What to work on: Look through the records below for the line holding "Node.js, Python, Java". Write it out exactly, with each following line through the line holding "## 😄 Hobbies e Interesses".
┄┄┄┄┄┄┄┄┄┄┄┄┄┄┄┄┄┄┄┄
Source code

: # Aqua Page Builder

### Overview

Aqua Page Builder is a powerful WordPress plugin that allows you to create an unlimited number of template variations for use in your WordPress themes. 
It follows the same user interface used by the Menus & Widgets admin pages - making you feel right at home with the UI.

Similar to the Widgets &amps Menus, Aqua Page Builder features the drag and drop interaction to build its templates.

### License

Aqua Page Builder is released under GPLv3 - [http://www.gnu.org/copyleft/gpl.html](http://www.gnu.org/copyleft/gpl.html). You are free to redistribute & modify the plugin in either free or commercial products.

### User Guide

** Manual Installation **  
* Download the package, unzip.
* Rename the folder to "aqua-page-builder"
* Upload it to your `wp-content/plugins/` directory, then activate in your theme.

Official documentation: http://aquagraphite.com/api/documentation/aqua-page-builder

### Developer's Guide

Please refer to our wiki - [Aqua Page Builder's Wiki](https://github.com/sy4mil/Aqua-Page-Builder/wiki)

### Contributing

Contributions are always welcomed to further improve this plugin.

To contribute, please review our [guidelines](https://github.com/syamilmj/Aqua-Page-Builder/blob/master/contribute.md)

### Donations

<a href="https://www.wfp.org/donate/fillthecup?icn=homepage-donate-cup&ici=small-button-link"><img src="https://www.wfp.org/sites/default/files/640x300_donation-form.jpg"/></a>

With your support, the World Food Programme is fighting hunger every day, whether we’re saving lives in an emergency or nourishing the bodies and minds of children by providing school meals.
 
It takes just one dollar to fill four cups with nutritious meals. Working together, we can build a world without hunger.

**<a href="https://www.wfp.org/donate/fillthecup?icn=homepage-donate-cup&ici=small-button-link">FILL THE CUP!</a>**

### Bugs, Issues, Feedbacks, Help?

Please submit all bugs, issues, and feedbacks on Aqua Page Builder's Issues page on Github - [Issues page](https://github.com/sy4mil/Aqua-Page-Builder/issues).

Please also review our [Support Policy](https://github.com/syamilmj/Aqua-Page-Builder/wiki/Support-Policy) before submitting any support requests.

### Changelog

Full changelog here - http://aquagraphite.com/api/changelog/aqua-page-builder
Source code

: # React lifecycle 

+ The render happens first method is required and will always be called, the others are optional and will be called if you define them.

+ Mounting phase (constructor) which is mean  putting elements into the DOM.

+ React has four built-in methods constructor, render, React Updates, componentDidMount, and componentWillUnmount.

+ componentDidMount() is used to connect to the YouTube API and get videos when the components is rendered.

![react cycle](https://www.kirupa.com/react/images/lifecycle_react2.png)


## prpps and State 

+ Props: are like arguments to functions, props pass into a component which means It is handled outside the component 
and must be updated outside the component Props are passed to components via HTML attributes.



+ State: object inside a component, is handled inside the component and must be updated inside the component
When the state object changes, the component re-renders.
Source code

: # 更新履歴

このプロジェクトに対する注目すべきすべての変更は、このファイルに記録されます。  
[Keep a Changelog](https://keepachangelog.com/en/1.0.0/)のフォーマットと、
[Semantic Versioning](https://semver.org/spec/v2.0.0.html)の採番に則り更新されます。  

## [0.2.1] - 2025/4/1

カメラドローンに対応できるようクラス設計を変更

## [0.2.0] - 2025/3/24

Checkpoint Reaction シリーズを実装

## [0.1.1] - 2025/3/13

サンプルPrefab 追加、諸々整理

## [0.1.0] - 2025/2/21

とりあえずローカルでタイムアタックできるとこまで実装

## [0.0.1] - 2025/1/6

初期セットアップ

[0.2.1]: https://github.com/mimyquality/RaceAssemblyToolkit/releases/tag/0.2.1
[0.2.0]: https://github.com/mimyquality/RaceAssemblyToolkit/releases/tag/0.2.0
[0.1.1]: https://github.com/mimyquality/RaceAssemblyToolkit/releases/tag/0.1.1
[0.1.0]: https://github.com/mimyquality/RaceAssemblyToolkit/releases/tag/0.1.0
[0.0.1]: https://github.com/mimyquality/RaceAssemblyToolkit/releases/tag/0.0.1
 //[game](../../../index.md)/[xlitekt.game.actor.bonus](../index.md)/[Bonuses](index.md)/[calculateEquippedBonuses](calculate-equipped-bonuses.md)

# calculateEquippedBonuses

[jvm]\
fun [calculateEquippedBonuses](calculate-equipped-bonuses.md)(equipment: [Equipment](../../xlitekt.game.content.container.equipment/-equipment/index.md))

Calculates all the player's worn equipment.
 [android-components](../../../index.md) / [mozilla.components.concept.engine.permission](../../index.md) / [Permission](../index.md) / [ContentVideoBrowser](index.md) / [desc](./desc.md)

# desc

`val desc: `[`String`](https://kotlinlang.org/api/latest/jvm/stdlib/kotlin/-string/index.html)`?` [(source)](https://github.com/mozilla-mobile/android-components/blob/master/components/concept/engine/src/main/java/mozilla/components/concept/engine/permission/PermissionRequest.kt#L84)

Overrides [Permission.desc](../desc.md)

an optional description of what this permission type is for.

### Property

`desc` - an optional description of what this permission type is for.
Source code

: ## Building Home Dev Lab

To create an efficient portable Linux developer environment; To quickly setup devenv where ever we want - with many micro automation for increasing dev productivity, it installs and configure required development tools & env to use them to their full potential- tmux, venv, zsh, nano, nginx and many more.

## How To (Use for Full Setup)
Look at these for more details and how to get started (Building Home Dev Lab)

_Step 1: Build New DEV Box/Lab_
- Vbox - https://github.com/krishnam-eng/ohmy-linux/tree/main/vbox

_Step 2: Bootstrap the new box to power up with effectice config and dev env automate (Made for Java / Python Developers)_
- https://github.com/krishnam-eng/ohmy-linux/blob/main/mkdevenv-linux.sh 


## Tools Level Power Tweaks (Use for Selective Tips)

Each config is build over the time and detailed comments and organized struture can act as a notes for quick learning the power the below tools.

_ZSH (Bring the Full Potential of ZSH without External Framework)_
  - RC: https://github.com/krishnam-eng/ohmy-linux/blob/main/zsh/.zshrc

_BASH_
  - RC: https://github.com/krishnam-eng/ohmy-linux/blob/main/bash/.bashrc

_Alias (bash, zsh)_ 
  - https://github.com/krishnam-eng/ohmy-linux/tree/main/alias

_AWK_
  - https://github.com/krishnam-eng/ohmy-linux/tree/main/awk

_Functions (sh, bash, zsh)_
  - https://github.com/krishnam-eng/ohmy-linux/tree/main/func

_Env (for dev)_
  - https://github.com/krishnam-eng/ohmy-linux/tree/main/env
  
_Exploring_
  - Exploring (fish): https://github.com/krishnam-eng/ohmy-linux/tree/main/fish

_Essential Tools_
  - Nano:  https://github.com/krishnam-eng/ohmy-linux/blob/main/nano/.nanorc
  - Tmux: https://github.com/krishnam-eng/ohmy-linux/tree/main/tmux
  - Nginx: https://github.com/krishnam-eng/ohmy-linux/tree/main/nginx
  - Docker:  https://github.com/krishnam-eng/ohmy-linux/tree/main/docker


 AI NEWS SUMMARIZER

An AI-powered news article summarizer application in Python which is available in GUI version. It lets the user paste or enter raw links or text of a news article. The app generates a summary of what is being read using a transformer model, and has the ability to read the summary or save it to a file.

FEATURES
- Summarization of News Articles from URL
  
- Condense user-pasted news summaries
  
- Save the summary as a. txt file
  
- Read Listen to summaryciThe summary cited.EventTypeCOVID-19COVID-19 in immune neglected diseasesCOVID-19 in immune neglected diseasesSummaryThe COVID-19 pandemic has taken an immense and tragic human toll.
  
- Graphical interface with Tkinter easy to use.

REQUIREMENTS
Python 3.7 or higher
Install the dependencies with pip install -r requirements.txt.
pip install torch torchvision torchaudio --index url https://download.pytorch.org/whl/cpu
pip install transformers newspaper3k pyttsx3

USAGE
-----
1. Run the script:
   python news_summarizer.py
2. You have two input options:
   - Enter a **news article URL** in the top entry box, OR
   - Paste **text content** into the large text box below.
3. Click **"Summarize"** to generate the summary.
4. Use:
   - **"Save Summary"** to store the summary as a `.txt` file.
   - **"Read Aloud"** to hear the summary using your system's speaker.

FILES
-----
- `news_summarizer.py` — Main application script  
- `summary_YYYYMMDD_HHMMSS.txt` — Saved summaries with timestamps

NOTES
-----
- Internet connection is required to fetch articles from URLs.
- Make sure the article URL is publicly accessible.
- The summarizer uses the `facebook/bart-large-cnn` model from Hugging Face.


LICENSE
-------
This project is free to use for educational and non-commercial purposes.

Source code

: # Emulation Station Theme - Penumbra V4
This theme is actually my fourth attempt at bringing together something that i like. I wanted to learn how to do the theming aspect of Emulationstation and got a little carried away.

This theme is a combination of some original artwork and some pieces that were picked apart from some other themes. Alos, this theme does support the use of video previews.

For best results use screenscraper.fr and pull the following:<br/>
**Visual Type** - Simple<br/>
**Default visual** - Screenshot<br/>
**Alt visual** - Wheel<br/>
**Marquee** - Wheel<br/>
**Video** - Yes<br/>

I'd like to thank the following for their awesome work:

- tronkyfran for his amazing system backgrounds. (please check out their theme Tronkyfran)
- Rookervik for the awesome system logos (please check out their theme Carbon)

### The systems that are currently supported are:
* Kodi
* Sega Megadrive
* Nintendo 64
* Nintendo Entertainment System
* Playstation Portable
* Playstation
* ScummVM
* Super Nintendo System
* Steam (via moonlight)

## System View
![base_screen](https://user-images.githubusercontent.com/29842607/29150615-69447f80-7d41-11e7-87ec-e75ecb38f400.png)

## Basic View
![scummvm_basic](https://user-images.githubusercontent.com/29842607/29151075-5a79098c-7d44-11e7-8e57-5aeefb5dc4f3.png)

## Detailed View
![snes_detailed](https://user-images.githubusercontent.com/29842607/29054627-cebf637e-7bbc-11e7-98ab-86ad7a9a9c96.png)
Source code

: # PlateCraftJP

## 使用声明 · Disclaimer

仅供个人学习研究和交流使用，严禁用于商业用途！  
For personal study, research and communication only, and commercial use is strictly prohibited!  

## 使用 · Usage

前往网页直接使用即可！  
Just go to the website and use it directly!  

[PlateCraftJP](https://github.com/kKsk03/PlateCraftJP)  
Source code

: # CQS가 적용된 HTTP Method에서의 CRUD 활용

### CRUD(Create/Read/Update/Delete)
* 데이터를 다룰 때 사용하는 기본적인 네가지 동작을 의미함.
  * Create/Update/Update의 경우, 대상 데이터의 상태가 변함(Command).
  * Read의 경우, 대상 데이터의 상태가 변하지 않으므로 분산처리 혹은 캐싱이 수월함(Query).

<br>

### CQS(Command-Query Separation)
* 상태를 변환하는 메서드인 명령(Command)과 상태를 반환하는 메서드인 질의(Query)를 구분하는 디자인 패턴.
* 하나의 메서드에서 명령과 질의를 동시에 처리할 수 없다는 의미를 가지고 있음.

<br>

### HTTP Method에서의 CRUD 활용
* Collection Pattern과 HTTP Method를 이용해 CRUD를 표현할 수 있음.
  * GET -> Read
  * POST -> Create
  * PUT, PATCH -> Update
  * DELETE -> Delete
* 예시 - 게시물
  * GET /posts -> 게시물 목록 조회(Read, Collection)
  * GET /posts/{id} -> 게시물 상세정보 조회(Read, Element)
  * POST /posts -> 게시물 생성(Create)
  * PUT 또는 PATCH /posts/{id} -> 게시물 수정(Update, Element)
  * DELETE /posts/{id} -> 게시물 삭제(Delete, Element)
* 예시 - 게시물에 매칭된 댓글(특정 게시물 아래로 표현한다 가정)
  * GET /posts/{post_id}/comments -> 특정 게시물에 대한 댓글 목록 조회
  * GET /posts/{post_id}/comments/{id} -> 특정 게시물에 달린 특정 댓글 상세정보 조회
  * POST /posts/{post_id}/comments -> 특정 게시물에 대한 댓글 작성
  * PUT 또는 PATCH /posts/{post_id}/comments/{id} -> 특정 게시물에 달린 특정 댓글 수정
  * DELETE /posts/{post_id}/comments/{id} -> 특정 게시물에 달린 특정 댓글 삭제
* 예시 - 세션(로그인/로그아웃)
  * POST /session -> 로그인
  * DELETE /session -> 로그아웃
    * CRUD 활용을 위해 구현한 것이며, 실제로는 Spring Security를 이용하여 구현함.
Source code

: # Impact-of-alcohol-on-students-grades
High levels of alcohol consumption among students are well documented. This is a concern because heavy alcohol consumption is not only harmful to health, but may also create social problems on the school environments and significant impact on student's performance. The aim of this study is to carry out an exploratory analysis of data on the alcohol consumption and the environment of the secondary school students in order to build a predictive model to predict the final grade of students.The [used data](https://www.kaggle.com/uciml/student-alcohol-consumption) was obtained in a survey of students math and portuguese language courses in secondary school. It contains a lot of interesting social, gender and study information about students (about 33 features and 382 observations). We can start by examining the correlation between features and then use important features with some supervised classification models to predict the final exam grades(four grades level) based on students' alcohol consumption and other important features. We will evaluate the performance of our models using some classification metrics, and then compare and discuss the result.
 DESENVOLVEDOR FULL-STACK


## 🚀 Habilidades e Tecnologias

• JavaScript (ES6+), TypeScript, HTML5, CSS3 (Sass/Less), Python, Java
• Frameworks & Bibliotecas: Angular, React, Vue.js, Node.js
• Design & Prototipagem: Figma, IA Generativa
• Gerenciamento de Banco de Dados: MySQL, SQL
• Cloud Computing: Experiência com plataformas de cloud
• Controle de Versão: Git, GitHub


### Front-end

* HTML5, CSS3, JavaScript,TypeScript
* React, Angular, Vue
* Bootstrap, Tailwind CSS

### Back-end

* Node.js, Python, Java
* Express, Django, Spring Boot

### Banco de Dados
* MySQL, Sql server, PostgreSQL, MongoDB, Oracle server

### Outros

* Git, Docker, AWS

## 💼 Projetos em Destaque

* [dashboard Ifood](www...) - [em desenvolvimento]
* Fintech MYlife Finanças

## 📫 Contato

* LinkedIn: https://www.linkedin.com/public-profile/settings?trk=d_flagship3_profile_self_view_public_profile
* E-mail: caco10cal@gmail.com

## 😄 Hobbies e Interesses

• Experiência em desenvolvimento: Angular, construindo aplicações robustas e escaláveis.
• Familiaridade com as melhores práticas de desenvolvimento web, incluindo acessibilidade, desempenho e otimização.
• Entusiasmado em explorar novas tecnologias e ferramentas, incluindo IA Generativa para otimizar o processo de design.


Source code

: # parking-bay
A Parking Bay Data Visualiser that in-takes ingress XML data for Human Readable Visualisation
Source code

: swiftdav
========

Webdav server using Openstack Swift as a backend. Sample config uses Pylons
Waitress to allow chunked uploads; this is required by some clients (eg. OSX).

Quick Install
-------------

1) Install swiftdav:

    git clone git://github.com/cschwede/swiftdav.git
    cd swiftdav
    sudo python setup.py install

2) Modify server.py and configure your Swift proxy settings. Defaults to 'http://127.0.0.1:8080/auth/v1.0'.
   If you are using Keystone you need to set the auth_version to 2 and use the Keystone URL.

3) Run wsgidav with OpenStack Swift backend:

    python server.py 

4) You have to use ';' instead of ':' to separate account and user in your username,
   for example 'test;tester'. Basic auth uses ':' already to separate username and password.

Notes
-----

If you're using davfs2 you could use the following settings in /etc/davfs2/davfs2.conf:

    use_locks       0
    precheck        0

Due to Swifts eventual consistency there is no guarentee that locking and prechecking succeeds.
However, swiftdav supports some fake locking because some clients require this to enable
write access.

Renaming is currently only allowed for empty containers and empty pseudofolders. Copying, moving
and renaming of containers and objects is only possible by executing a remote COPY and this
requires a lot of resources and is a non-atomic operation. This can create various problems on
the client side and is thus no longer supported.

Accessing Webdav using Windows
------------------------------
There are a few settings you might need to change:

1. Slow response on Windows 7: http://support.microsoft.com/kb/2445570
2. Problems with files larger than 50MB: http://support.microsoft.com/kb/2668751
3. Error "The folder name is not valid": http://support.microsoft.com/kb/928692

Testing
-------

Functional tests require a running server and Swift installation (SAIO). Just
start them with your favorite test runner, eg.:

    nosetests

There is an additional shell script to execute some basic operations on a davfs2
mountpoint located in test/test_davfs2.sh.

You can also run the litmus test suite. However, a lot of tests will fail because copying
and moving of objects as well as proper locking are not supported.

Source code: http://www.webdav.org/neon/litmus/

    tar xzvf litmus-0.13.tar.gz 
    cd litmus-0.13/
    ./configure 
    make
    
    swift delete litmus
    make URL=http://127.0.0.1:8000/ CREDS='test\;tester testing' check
┄┄┄┄┄┄┄┄┄┄┄┄┄┄┄┄┄┄┄┄
Final answer:
* Node.js, Python, Java
* Express, Django, Spring Boot

### Banco de Dados
* MySQL, Sql server, PostgreSQL, MongoDB, Oracle server

### Outros

* Git, Docker, AWS

## 💼 Projetos em Destaque

* [dashboard Ifood](www...) - [em desenvolvimento]
* Fintech MYlife Finanças

## 📫 Contato

* LinkedIn: https://www.linkedin.com/public-profile/settings?trk=d_flagship3_profile_self_view_public_profile
* E-mail: caco10cal@gmail.com

## 😄 Hobbies e Interesses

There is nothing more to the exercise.